He wants to live with me.

He’s going to hate me.

I’m going to lose him.

chapter

twenty-two

On Saturday, while Chris is working at his roofing job, Addy and I hit the neighborhood-wide yard sales that are going on. Mrs. B and Ivy are using Ken’s house as a base for selling their own junk. I left them organizing their stuff on picnic-table benches in the front yard.

The five bucks in my pocket is a fortune in old-junk-buying terms. Addy’s getting so long, the snaps on her clothes hardly fasten between her legs anymore. Hopefully we can find some baby clothes.

I get to Gail’s and freeze in my tracks. It appears as though her entire house has been turned inside out, with its contents strewn all over the lawn and haphazardly set out on tables. In the center of the chaos, I see her bent down between two boxes, her red bandanna wound around her head.

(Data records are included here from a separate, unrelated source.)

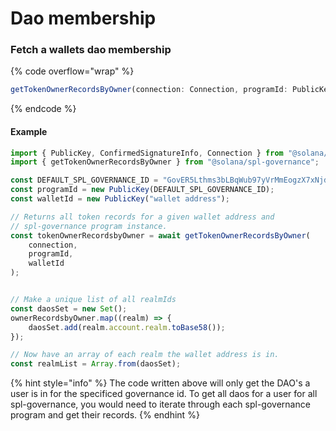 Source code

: # Dao membership

### Fetch a wallets dao membership

{% code overflow="wrap" %}
```typescript
getTokenOwnerRecordsByOwner(connection: Connection, programId: PublicKey, governingTokenOwner: PublicKey): Promise<ProgramAccount[]>Example
```
{% endcode %}

#### Example

```javascript
import { PublicKey, ConfirmedSignatureInfo, Connection } from "@solana/web3.js";
import { getTokenOwnerRecordsByOwner } from "@solana/spl-governance";

const DEFAULT_SPL_GOVERNANCE_ID = "GovER5Lthms3bLBqWub97yVrMmEogzX7xNjdXpPPCVZw";
const programId = new PublicKey(DEFAULT_SPL_GOVERNANCE_ID);
const walletId = new PublicKey("wallet address");

// Returns all token records for a given wallet address and 
// spl-governance program instance. 
const tokenOwnerRecordsbyOwner = await getTokenOwnerRecordsByOwner(
    connection,
    programId,
    walletId
);


// Make a unique list of all realmIds
const daosSet = new Set();
ownerRecordsbyOwner.map((realm) => {
    daosSet.add(realm.account.realm.toBase58());
});

// Now have an array of each realm the wallet address is in. 
const realmList = Array.from(daosSet);
```

{% hint style="info" %}
The code written above will only get the DAO's a user is in for the specificed governance id. To get all daos for a user for all spl-governance, you would need to iterate through each spl-governance program and get their records.&#x20;
{% endhint %}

“Hey! Gail!” I push the stroller up her driveway. “You’ve got a lot of stuff here.”

“Well . . .” She swipes her brow with her forearm and looks around. “Yeah. Guess I do. Years of accumulated shit from a shit marriage.” She slumps down in a lawn chair. “I won’t need all of this when Jonathan and I move out. Just hope the house sells fast.”

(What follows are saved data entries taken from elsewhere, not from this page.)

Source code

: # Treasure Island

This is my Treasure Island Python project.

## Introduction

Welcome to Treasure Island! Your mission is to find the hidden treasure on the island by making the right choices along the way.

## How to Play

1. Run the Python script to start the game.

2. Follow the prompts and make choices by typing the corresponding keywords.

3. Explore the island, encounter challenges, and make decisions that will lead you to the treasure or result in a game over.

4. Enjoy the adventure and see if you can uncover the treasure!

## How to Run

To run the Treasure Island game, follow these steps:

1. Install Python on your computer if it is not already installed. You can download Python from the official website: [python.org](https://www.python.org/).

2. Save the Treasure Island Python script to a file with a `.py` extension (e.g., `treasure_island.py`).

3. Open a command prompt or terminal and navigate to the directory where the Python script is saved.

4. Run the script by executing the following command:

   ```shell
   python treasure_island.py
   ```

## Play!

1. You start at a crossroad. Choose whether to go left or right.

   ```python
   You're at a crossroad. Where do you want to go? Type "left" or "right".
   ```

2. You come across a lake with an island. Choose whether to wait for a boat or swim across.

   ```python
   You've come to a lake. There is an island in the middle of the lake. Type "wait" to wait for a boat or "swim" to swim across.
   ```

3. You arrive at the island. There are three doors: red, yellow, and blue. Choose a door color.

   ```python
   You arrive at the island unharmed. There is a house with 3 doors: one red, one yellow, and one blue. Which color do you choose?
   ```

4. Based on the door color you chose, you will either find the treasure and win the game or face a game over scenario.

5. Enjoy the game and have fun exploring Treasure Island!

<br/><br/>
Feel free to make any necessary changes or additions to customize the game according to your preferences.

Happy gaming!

“Whoa. Wait. You’re selling your house? Why?” My eyes run over the five-bedroom Tudor-style home. I’ve never lived in anything even half as nice.

Except now.

Now I live in a nice family home.

Now won’t last forever, though, only a few more days.

She shrugs. There’s a gleam in her eye. “I just won’t need my own house anymore.” She can’t resist the smile that tugs at her lips.

My chin drops. “You’re not moving into Ken’s when I leave?”

She nods, giggling and smiling. “Yes! That’s our plan. He said you and Chris are getting your own place in Jacksonville after you get back from Ohio, so we can make the upstairs a huge bedroom and playroom for Jonathan.” She claps her hands together. The sound smashes something inside my brain every time her hands ricochet off of one another.

This is not happening.

Chris is going to shit bricks.

I have to tell him—he’ll flip out if I keep this from him.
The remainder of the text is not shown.